Cette méthode de diagnostic objectif se propose ainsi de qualifier le cadre de vie des citadins. La démarche de travail consiste alors à considérer l’offre ou la qualité de l’offre disponible sur l’ensemble du territoire. Cette qualification objective nous oblige à ne tenir compte que de la nature des cadres de vie et d’en établir les disparités spatiales. Cette orientation de travail exclue, dans un premier temps, le lien entre les disponibilités territoriales et la population résidente. Cette considération, à la fois du « contenant » et du « contenu » permettant de qualifier les correspondances entre « l’offre » et « la demande » fera, dans un second temps, l’objet d’une analyse spécifique.

Après avoir identifié les fondements méthodologiques de notre recherche, il s’agit à présent d’identifier le terrain d’étude correspondant au modèle d’analyse proposé.

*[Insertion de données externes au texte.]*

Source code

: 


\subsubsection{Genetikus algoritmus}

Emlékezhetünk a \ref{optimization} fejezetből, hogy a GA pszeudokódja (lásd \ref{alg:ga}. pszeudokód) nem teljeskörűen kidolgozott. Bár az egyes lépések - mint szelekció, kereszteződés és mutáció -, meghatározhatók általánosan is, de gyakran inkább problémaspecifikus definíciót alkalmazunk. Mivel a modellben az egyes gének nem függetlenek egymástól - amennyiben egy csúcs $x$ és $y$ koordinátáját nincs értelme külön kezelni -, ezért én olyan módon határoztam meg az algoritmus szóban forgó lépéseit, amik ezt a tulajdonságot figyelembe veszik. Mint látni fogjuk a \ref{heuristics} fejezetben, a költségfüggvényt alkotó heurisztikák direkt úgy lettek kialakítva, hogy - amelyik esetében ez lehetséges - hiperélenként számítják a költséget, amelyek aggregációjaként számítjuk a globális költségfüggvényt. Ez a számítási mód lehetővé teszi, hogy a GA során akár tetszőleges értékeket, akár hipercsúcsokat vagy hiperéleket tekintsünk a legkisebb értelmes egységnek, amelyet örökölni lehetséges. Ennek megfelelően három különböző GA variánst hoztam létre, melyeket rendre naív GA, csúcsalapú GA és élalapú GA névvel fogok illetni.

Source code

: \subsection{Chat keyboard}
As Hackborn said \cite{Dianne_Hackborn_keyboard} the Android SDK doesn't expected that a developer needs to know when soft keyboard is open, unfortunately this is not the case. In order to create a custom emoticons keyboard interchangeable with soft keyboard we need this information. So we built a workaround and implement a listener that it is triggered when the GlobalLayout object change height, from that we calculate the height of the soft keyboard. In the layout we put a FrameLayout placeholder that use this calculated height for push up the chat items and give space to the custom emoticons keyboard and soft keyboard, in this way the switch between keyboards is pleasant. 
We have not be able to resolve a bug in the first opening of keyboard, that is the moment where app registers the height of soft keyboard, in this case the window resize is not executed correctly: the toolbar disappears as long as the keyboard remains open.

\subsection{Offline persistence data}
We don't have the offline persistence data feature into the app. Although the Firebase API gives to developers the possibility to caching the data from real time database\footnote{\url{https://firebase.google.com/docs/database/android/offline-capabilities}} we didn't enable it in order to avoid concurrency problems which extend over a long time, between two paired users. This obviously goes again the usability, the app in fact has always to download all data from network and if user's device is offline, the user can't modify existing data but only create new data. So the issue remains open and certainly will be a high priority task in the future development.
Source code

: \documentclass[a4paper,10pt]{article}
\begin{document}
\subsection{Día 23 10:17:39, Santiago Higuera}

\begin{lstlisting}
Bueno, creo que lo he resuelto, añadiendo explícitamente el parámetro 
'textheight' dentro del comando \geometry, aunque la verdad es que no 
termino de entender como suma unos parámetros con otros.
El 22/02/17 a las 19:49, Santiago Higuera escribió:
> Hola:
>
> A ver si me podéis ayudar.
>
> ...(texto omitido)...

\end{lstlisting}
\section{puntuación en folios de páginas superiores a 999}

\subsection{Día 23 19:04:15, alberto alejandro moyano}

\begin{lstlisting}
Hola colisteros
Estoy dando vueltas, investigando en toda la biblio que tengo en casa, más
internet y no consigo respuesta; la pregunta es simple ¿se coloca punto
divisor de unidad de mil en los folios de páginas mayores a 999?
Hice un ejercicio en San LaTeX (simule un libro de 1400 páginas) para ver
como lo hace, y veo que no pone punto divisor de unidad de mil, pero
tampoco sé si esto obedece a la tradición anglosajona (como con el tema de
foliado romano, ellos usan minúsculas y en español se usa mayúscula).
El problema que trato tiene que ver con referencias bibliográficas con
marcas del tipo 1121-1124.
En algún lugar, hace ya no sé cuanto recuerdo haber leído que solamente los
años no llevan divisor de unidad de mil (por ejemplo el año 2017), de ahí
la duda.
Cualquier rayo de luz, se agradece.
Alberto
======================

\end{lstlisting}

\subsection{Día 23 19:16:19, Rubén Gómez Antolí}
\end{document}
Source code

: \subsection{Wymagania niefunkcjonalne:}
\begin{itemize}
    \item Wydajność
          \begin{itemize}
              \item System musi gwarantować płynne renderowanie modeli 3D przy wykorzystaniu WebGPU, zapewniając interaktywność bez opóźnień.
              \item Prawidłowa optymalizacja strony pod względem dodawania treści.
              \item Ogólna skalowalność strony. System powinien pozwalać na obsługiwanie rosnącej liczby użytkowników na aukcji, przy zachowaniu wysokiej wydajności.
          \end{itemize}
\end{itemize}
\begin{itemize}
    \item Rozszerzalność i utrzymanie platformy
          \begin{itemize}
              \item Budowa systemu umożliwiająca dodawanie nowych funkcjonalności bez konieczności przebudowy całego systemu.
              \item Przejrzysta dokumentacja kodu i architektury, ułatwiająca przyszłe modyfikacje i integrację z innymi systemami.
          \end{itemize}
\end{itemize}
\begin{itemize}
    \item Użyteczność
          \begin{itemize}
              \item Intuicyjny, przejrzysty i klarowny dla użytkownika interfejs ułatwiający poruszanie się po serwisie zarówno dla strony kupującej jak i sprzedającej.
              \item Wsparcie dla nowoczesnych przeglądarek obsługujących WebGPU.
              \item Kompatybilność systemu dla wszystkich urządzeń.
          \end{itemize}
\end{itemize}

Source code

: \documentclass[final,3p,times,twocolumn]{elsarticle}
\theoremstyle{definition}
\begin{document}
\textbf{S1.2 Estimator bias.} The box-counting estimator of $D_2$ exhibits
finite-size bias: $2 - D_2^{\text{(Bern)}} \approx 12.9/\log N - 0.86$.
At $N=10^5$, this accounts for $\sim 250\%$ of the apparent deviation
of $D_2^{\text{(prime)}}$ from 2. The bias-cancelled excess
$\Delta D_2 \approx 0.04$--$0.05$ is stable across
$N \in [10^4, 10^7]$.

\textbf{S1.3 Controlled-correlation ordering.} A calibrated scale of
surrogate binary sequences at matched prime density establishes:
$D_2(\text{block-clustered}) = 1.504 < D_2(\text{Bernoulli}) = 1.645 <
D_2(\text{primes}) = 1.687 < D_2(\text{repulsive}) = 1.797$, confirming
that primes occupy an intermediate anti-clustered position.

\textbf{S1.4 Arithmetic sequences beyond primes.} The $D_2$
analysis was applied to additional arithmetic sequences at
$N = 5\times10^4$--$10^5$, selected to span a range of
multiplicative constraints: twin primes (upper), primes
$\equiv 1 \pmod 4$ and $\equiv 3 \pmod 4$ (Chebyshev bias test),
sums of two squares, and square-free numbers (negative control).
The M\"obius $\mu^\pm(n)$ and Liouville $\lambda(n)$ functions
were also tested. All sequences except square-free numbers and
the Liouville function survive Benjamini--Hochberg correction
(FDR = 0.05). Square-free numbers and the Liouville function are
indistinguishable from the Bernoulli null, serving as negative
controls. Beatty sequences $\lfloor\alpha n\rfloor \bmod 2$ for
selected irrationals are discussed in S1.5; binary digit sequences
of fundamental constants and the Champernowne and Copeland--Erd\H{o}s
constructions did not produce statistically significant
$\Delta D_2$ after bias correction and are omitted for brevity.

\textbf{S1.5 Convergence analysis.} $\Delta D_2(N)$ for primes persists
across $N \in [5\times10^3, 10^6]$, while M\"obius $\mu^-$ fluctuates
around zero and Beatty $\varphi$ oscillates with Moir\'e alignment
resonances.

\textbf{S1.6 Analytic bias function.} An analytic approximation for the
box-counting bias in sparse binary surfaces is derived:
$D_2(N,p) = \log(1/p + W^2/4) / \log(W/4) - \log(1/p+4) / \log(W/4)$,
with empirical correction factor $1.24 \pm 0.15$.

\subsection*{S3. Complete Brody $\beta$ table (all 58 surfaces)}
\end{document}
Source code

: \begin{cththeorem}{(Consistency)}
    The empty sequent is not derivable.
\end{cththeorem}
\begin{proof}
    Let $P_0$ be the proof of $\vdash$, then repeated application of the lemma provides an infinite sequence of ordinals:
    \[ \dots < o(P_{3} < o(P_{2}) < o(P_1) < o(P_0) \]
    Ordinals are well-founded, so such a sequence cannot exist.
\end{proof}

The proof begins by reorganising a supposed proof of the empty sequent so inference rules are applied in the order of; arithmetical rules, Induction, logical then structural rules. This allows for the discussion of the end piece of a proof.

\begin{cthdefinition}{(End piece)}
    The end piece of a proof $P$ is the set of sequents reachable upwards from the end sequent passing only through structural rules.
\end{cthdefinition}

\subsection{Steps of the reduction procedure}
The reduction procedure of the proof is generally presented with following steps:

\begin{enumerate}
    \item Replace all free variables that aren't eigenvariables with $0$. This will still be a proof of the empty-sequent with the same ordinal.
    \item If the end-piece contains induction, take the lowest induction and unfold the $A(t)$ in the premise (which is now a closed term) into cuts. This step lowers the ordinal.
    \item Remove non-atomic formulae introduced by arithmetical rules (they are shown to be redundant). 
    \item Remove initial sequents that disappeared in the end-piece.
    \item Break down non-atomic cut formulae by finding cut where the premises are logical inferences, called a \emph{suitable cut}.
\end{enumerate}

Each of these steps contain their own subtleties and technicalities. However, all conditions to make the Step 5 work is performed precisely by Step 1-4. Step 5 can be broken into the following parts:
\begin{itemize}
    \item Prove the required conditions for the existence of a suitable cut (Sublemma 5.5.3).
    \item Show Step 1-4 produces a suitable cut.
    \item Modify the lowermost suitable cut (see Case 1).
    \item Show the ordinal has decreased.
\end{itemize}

Celui-ci ne doit pas être choisi et utilisé par dépit mais se doit au contraire de fournir au diagnostic urbain un espace opérationnel adapté à la problématique de la qualité de vie quotidienne. Pour se faire, il convient, dans un premier temps, de discuter des territoires d’analyse intra-urbaine, de commenter les tests inhérents à la recherche d’un référentiel géographique opérant, pour enfin expliquer la construction spécifique de l’empreinte territoriale de notre problématique.

Notes
91.

LAURENT A., 1994, L’individualisme méthodologique. Que sais-je ?, Paris, Presses Universitaires de France, 127 pages.

92.

DERIVRY D., L’individualisme méthodologique. www.mapage.noos.fr , 2 pages.

93.

HAYEK F., 1941-1944, cité par LAURENT A., 1994, L’individualisme méthodologique. Que sais-je ?, Paris, Presses Universitaires de France, page 59.

94.

POPPER K., 1944-1945, cité par LAURENT A., 1994, L’individualisme méthodologique. Que sais-je ?, Paris, Presses Universitaires de France, page 78.

95.

LAURENT A., 1994, L’individualisme méthodologique. Que sais-je ?, Paris, Presses Universitaires de France, 127 pages.